The steel mill usually served as a pathway to land possession for immigrants, which explains the Italian-American community’s distinct agricultural ties currently, DiPrince reported. She highlighted the recognition of Pueblo chiles — developed by place farms and utilised to spice up meatballs, sausage sandwiches, pizzas and other Italian dishes.
“Food is the greatest background lesson,” DiPrince stated. “The smells and the tastes can just transport you.”
When she passes Gagliano’s threshold, that precise sensation takes place, with aromas greeting her at the door. Household members — young and old — make specific requests for the store’s goat cheese, lemon candies and far more on her visits.
“Anytime I’m in Pueblo, I go to Gagliano’s,” DiPrince reported, calling it an “extension of the Italian kitchen area.”
Jerry Carleo, chairman of the Colorado Italian American Foundation, shown Gagliano’s, La Tronica’s, Gus’ Tavern and Star Bar as companies run by Italian families around the many years, with administration now overseen by more youthful generations.

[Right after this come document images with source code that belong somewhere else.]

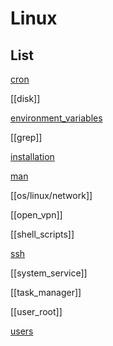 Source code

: # Linux


## List

[cron](cron.md)

[[disk]]

[environment_variables](environment_variables.md)

[[grep]]

[installation](os/linux/installation.md)

[man](man.md)

[[os/linux/network]]

[[open_vpn]]

[[shell_scripts]]

[ssh](ssh.md)

[[system_service]]

[[task_manager]]

[[user_root]]

[users](users.md)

Escalating up in Pueblo, “they had been the sites to go.” Captivated to its burgeoning steel industry, equally sets of Carleo’s grandparents immigrated to the metropolis he explained was recognized as “the Small Pittsburgh of the West.”

His dad’s aspect hailed from southern Italy, whilst his mom’s 50 % was rooted in Sicily. Carleo’s ancestors took distinctive routes to settle in Colorado, with his maternal grandfather initial traveling by New Orleans — whose spouse ultimately passed by way of Ellis Island in New York Harbor — and his paternal grandfather journeying by way of Toronto.
Carleo labored in Houston for a substantial oil organization just before returning to his hometown, drawn back again by the community’s shared values and deep household bonds.
“There’s a major rubber band close to Pueblo,” he claimed. “You can run as hard and significantly as you want, and, in the long run, you get pulled back here. It’s just remarkable.”
By supplying scholarships and internet hosting occasions, Carleo and other folks like him are centered on instilling a sense of obligation in their progeny to maintain their heritage — and protect against its diminishment to “something that you read about in a pair of chapters in a historical past book.”
How vital is it to continue to keep Pueblo’s Italian-American restaurants, bakeries and corner bars alive and thriving? “On a scale from just one to 10, it’s about a 50, mainly because they depict the material of the ancestry and the history” of the city’s evolution.